Vikram Agarwal (COO di Danone): pianificare, produrre, approvvigionare e consegnare

28 mag 2025
Agarwal preferisce pensare in maniera innovativa per creare un maggiore valore commerciale

ANALISI APPROFONDITA
Di Radu Palamariu e Knut Alicke

From source to sold, stories of leadership in supply chain comprende una serie di interviste a leader del settore in cui Radu Palamariu e Knut Alicke esaminano diverse aziende, stili di leadership ed esperienze reali nell’ambito della supply chain. Ogni capitolo è dedicato a un professionista che ha contribuito a far muovere il mondo promuovendo nuove idee, risolvendo problematiche e lavorando in team.

Vikram Agarwal, COO di Danone VIKRAM AGARWAL
COO di Danone, dirige le operazioni end-to-end della supply chain dell’azienda dalla sede centrale di Parigi. Con più di trent’anni di esperienza, ha ricoperto diversi ruoli dirigenziali per varie aziende in Asia, Europa e Africa, tra cui Unilever ─dove è rimasto trent’anni─ Avon e Dole.

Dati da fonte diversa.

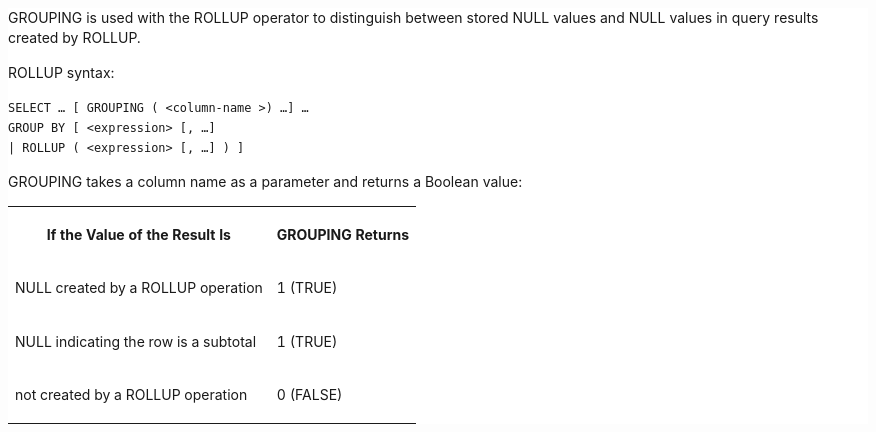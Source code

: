GROUPING is used with the ROLLUP operator to distinguish between stored NULL values and NULL values in query results created by ROLLUP.

ROLLUP syntax:

```
SELECT … [ GROUPING ( <column-name >) …] …
GROUP BY [ <expression> [, …]
| ROLLUP ( <expression> [, …] ) ]
```

GROUPING takes a column name as a parameter and returns a Boolean value:


<table>
<tr>
<th valign="top">

If the Value of the Result Is

</th>
<th valign="top">

GROUPING Returns

</th>
</tr>
<tr>
<td valign="top">

NULL created by a ROLLUP operation

</td>
<td valign="top">

1 \(TRUE\)

</td>
</tr>
<tr>
<td valign="top">

NULL indicating the row is a subtotal

</td>
<td valign="top">

1 \(TRUE\)

</td>
</tr>
<tr>
<td valign="top">

not created by a ROLLUP operation

</td>
<td valign="top">

0 \(FALSE\)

Vikram Agarwal ha iniziato la sua esperienza di leadership nella supply chain nel 1997, quando è stato nominato direttore di fabbrica. Poiché una fabbrica è il punto zero della supply chain estesa e la sua salute influisce sulla salute del resto dell'azienda, Agarwal afferma che questa sfida iniziale lo ha aiutato a diventare il leader che è oggi.

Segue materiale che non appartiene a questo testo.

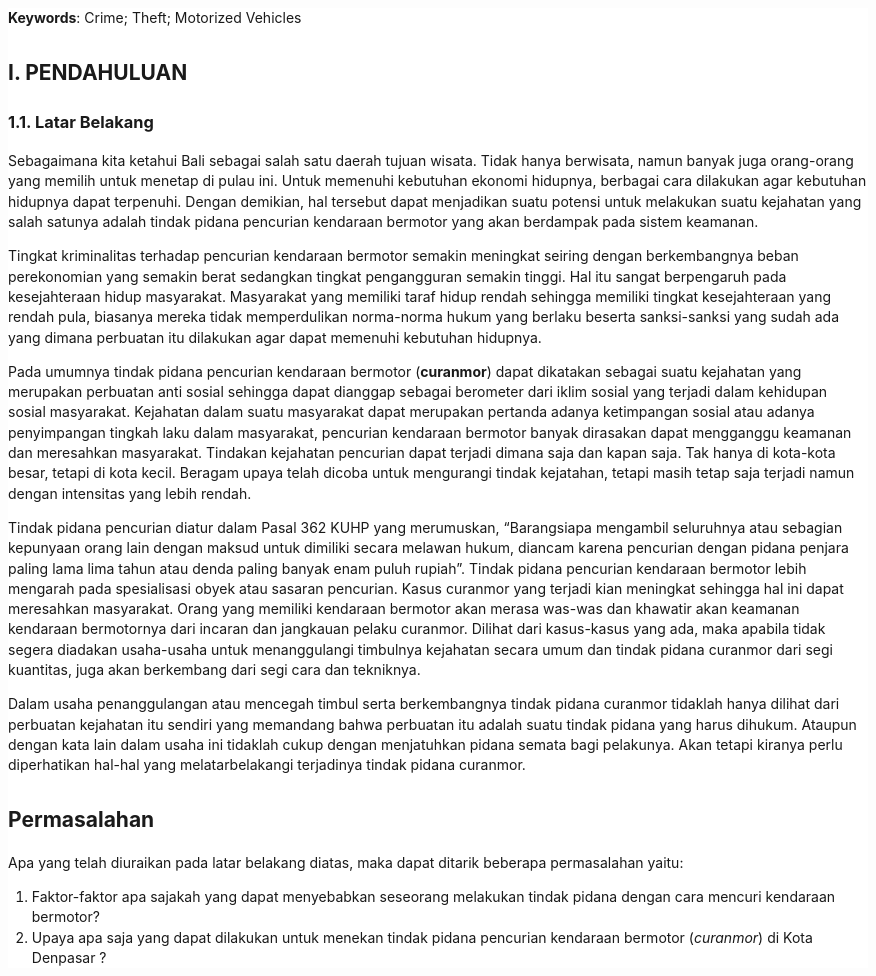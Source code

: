 **Keywords**: Crime; Theft; Motorized Vehicles

## I. PENDAHULUAN

### 1.1. Latar Belakang

Sebagaimana kita ketahui Bali sebagai salah satu daerah tujuan wisata. Tidak hanya berwisata, namun banyak juga orang-orang yang memilih untuk menetap di pulau ini. Untuk memenuhi kebutuhan ekonomi hidupnya, berbagai cara dilakukan agar kebutuhan hidupnya dapat terpenuhi. Dengan demikian, hal tersebut dapat menjadikan suatu potensi untuk melakukan suatu kejahatan yang salah satunya adalah tindak pidana pencurian kendaraan bermotor yang akan berdampak pada sistem keamanan.

Tingkat kriminalitas terhadap pencurian kendaraan bermotor semakin meningkat seiring dengan berkembangnya beban perekonomian yang semakin berat sedangkan tingkat pengangguran semakin tinggi. Hal itu sangat berpengaruh pada kesejahteraan hidup masyarakat. Masyarakat yang memiliki taraf hidup rendah sehingga memiliki tingkat kesejahteraan yang rendah pula, biasanya mereka tidak memperdulikan norma-norma hukum yang berlaku beserta sanksi-sanksi yang sudah ada yang dimana perbuatan itu dilakukan agar dapat memenuhi kebutuhan hidupnya.

Pada umumnya tindak pidana pencurian kendaraan bermotor (**curanmor**) dapat dikatakan sebagai suatu kejahatan yang merupakan perbuatan anti sosial sehingga dapat dianggap sebagai berometer dari iklim sosial yang terjadi dalam kehidupan sosial masyarakat. Kejahatan dalam suatu masyarakat dapat merupakan pertanda adanya ketimpangan sosial atau adanya penyimpangan tingkah laku dalam masyarakat, pencurian kendaraan bermotor banyak dirasakan dapat mengganggu keamanan dan meresahkan masyarakat. Tindakan kejahatan pencurian dapat terjadi dimana saja dan kapan saja. Tak hanya di kota-kota besar, tetapi di kota kecil. Beragam upaya telah dicoba untuk mengurangi tindak kejatahan, tetapi masih tetap saja terjadi namun dengan intensitas yang lebih rendah.

Tindak pidana pencurian diatur dalam Pasal 362 KUHP yang merumuskan, “Barangsiapa mengambil seluruhnya atau sebagian kepunyaan orang lain dengan maksud untuk dimiliki secara melawan hukum, diancam karena pencurian dengan pidana penjara paling lama lima tahun atau denda paling banyak enam puluh rupiah”. Tindak pidana pencurian kendaraan bermotor lebih mengarah pada spesialisasi obyek atau sasaran pencurian. Kasus curanmor yang terjadi kian meningkat sehingga hal ini dapat meresahkan masyarakat. Orang yang memiliki kendaraan bermotor akan merasa was-was dan khawatir akan keamanan kendaraan bermotornya dari incaran dan jangkauan pelaku curanmor. Dilihat dari kasus-kasus yang ada, maka apabila tidak segera diadakan usaha-usaha untuk menanggulangi timbulnya kejahatan secara umum dan tindak pidana curanmor dari segi kuantitas, juga akan berkembang dari segi cara dan tekniknya.

Dalam usaha penanggulangan atau mencegah timbul serta berkembangnya tindak pidana curanmor tidaklah hanya dilihat dari perbuatan kejahatan itu sendiri yang memandang bahwa perbuatan itu adalah suatu tindak pidana yang harus dihukum. Ataupun dengan kata lain dalam usaha ini tidaklah cukup dengan menjatuhkan pidana semata bagi pelakunya. Akan tetapi kiranya perlu diperhatikan hal-hal yang melatarbelakangi terjadinya tindak pidana curanmor.

## Permasalahan

Apa yang telah diuraikan pada latar belakang diatas, maka dapat ditarik beberapa permasalahan yaitu:

1. Faktor-faktor apa sajakah yang dapat menyebabkan seseorang melakukan tindak pidana dengan cara mencuri kendaraan bermotor?
2. Upaya apa saja yang dapat dilakukan untuk menekan tindak pidana pencurian kendaraan bermotor (*curanmor*) di Kota Denpasar ?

“La svolta successiva nella mia carriera è arrivata quando ho assunto il ruolo di vicepresidente degli acquisti di Asia e Africa presso Unilever”, ricorda. “Se come direttore di fabbrica ero già abituato a trattare con le persone in un ambiente controllato e strutturato, la mia posizione nell'ufficio acquisti mi ha dato la possibilità di conoscere il mondo esterno”.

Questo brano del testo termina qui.